Please restate all of the records word for word, setting the pictures aside.

+++

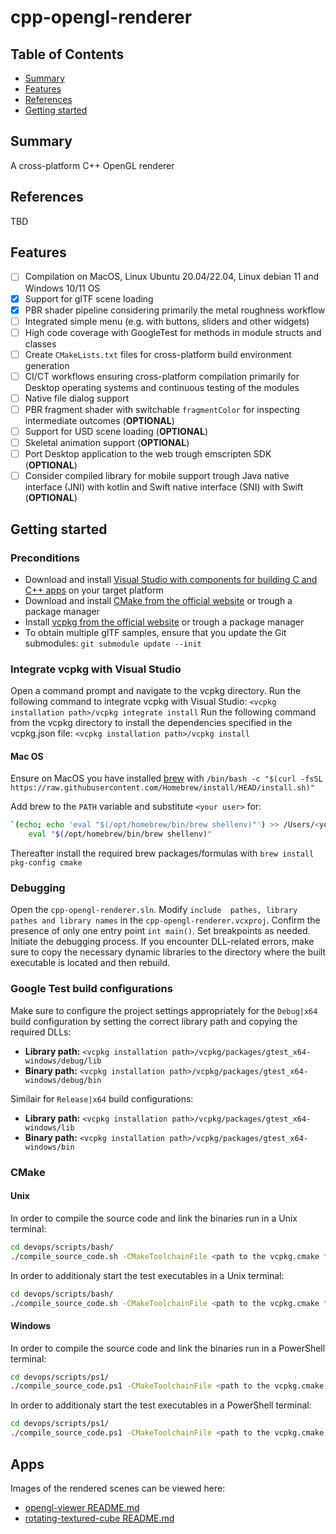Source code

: # cpp-opengl-renderer

## Table of Contents

+ [Summary](#summary)
+ [Features](#features)
+ [References](#references)
+ [Getting started](#getting-started)

## Summary

A cross-platform C++ OpenGL renderer

## References

TBD

## Features

- [ ] Compilation on MacOS, Linux Ubuntu 20.04/22.04, Linux debian 11 and Windows 10/11 OS
- [x] Support for glTF scene loading
- [x] PBR shader pipeline considering primarily the metal roughness workflow
- [ ] Integrated simple menu (e.g. with buttons, sliders and other widgets)
- [ ] High code coverage with GoogleTest for methods in module structs and classes 
- [ ] Create `CMakeLists.txt` files for cross-platform build environment generation
- [ ] CI/CT workflows ensuring cross-platform compilation primarily for Desktop operating systems and continuous testing of the modules
- [ ] Native file dialog support
- [ ] PBR fragment shader with switchable `fragmentColor` for inspecting intermediate outcomes (**OPTIONAL**)
- [ ] Support for USD scene loading (**OPTIONAL**)
- [ ] Skeletal animation support (**OPTIONAL**)
- [ ] Port Desktop application to the web trough emscripten SDK (**OPTIONAL**)
- [ ] Consider compiled library for mobile support trough Java native interface (JNI) with kotlin and Swift native interface (SNI) with Swift (**OPTIONAL**)

## Getting started

### Preconditions

- Download and install [Visual Studio with components for building C and C++ apps](https://visualstudio.microsoft.com/vs/features/cplusplus/) on your target platform 
- Download and install [CMake from the official website](https://cmake.org/download/)  or trough a package manager
- Install [vcpkg from the official website](https://vcpkg.io/en/getting-started.html) or trough a package manager
- To obtain multiple glTF samples, ensure that you update the Git submodules: `git submodule update --init` 

### Integrate vcpkg with Visual Studio

Open a command prompt and navigate to the vcpkg directory. Run the following command to integrate vcpkg with Visual Studio: `<vcpkg installation path>/vcpkg integrate install`
Run the following command from the vcpkg directory to install the dependencies specified in the vcpkg.json file: `<vcpkg installation path>/vcpkg install`


#### Mac OS

Ensure on MacOS you have installed [brew](https://brew.sh) with `/bin/bash -c "$(curl -fsSL https://raw.githubusercontent.com/Homebrew/install/HEAD/install.sh)"`

Add brew to the `PATH` variable and substitute `<your user>` for:
```sh
`(echo; echo 'eval "$(/opt/homebrew/bin/brew shellenv)"') >> /Users/<your user>/.zprofile
    eval "$(/opt/homebrew/bin/brew shellenv)"
```

Thereafter install the required brew packages/formulas with `brew install pkg-config cmake` 

### Debugging

Open the `cpp-opengl-renderer.sln`. Modify `include  pathes, library pathes and library names` in the `cpp-opengl-renderer.vcxproj`. Confirm the presence of only one entry point `int main()`. Set breakpoints as needed. Initiate the debugging process. 
If you encounter DLL-related errors, make sure to copy the necessary dynamic libraries to the directory where the built executable is located and then rebuild.

### Google Test build configurations

Make sure to configure the project settings appropriately for the `Debug|x64` build configuration by setting the correct library path and copying the required DLLs:

- **Library path:** `<vcpkg installation path>/vcpkg/packages/gtest_x64-windows/debug/lib`
- **Binary path:** `<vcpkg installation path>/vcpkg/packages/gtest_x64-windows/debug/bin`

Similair for `Release|x64` build configurations:

- **Library path:** `<vcpkg installation path>/vcpkg/packages/gtest_x64-windows/lib`
- **Binary path:** `<vcpkg installation path>/vcpkg/packages/gtest_x64-windows/bin`

### CMake

#### Unix

In order to compile the source code and link the binaries run in a Unix terminal:

```sh
cd devops/scripts/bash/
./compile_source_code.sh -CMakeToolchainFile <path to the vcpkg.cmake file>
```

In order to additionaly start the test executables in a Unix terminal: 

```sh
cd devops/scripts/bash/
./compile_source_code.sh -CMakeToolchainFile <path to the vcpkg.cmake file> -RunTests
```

#### Windows

In order to compile the source code and link the binaries run in a PowerShell terminal:

```sh
cd devops/scripts/ps1/
./compile_source_code.ps1 -CMakeToolchainFile <path to the vcpkg.cmake file>
```

In order to additionaly start the test executables in a PowerShell terminal: 

```sh
cd devops/scripts/ps1/
./compile_source_code.ps1 -CMakeToolchainFile <path to the vcpkg.cmake file> -RunTests
```

## Apps

Images of the rendered scenes can be viewed here:

- [opengl-viewer README.md](./apps/opengl-viewer/README.md)
- [rotating-textured-cube README.md](./apps/rotating-textured-cube/README.md)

+++

Written solution —
Source code

: # cpp-opengl-renderer

## Table of Contents

+ [Summary](#summary)
+ [Features](#features)
+ [References](#references)
+ [Getting started](#getting-started)

## Summary

A cross-platform C++ OpenGL renderer

## References

TBD

## Features

- [ ] Compilation on MacOS, Linux Ubuntu 20.04/22.04, Linux debian 11 and Windows 10/11 OS
- [x] Support for glTF scene loading
- [x] PBR shader pipeline considering primarily the metal roughness workflow
- [ ] Integrated simple menu (e.g. with buttons, sliders and other widgets)
- [ ] High code coverage with GoogleTest for methods in module structs and classes 
- [ ] Create `CMakeLists.txt` files for cross-platform build environment generation
- [ ] CI/CT workflows ensuring cross-platform compilation primarily for Desktop operating systems and continuous testing of the modules
- [ ] Native file dialog support
- [ ] PBR fragment shader with switchable `fragmentColor` for inspecting intermediate outcomes (**OPTIONAL**)
- [ ] Support for USD scene loading (**OPTIONAL**)
- [ ] Skeletal animation support (**OPTIONAL**)
- [ ] Port Desktop application to the web trough emscripten SDK (**OPTIONAL**)
- [ ] Consider compiled library for mobile support trough Java native interface (JNI) with kotlin and Swift native interface (SNI) with Swift (**OPTIONAL**)

## Getting started

### Preconditions

- Download and install [Visual Studio with components for building C and C++ apps](https://visualstudio.microsoft.com/vs/features/cplusplus/) on your target platform 
- Download and install [CMake from the official website](https://cmake.org/download/)  or trough a package manager
- Install [vcpkg from the official website](https://vcpkg.io/en/getting-started.html) or trough a package manager
- To obtain multiple glTF samples, ensure that you update the Git submodules: `git submodule update --init` 

### Integrate vcpkg with Visual Studio

Open a command prompt and navigate to the vcpkg directory. Run the following command to integrate vcpkg with Visual Studio: `<vcpkg installation path>/vcpkg integrate install`
Run the following command from the vcpkg directory to install the dependencies specified in the vcpkg.json file: `<vcpkg installation path>/vcpkg install`


#### Mac OS

Ensure on MacOS you have installed [brew](https://brew.sh) with `/bin/bash -c "$(curl -fsSL https://raw.githubusercontent.com/Homebrew/install/HEAD/install.sh)"`

Add brew to the `PATH` variable and substitute `<your user>` for:
```sh
`(echo; echo 'eval "$(/opt/homebrew/bin/brew shellenv)"') >> /Users/<your user>/.zprofile
    eval "$(/opt/homebrew/bin/brew shellenv)"
```

Thereafter install the required brew packages/formulas with `brew install pkg-config cmake` 

### Debugging

Open the `cpp-opengl-renderer.sln`. Modify `include  pathes, library pathes and library names` in the `cpp-opengl-renderer.vcxproj`. Confirm the presence of only one entry point `int main()`. Set breakpoints as needed. Initiate the debugging process. 
If you encounter DLL-related errors, make sure to copy the necessary dynamic libraries to the directory where the built executable is located and then rebuild.

### Google Test build configurations

Make sure to configure the project settings appropriately for the `Debug|x64` build configuration by setting the correct library path and copying the required DLLs:

- **Library path:** `<vcpkg installation path>/vcpkg/packages/gtest_x64-windows/debug/lib`
- **Binary path:** `<vcpkg installation path>/vcpkg/packages/gtest_x64-windows/debug/bin`

Similair for `Release|x64` build configurations:

- **Library path:** `<vcpkg installation path>/vcpkg/packages/gtest_x64-windows/lib`
- **Binary path:** `<vcpkg installation path>/vcpkg/packages/gtest_x64-windows/bin`

### CMake

#### Unix

In order to compile the source code and link the binaries run in a Unix terminal:

```sh
cd devops/scripts/bash/
./compile_source_code.sh -CMakeToolchainFile <path to the vcpkg.cmake file>
```

In order to additionaly start the test executables in a Unix terminal: 

```sh
cd devops/scripts/bash/
./compile_source_code.sh -CMakeToolchainFile <path to the vcpkg.cmake file> -RunTests
```

#### Windows

In order to compile the source code and link the binaries run in a PowerShell terminal:

```sh
cd devops/scripts/ps1/
./compile_source_code.ps1 -CMakeToolchainFile <path to the vcpkg.cmake file>
```

In order to additionaly start the test executables in a PowerShell terminal: 

```sh
cd devops/scripts/ps1/
./compile_source_code.ps1 -CMakeToolchainFile <path to the vcpkg.cmake file> -RunTests
```

## Apps

Images of the rendered scenes can be viewed here:

- [opengl-viewer README.md](./apps/opengl-viewer/README.md)
- [rotating-textured-cube README.md](./apps/rotating-textured-cube/README.md)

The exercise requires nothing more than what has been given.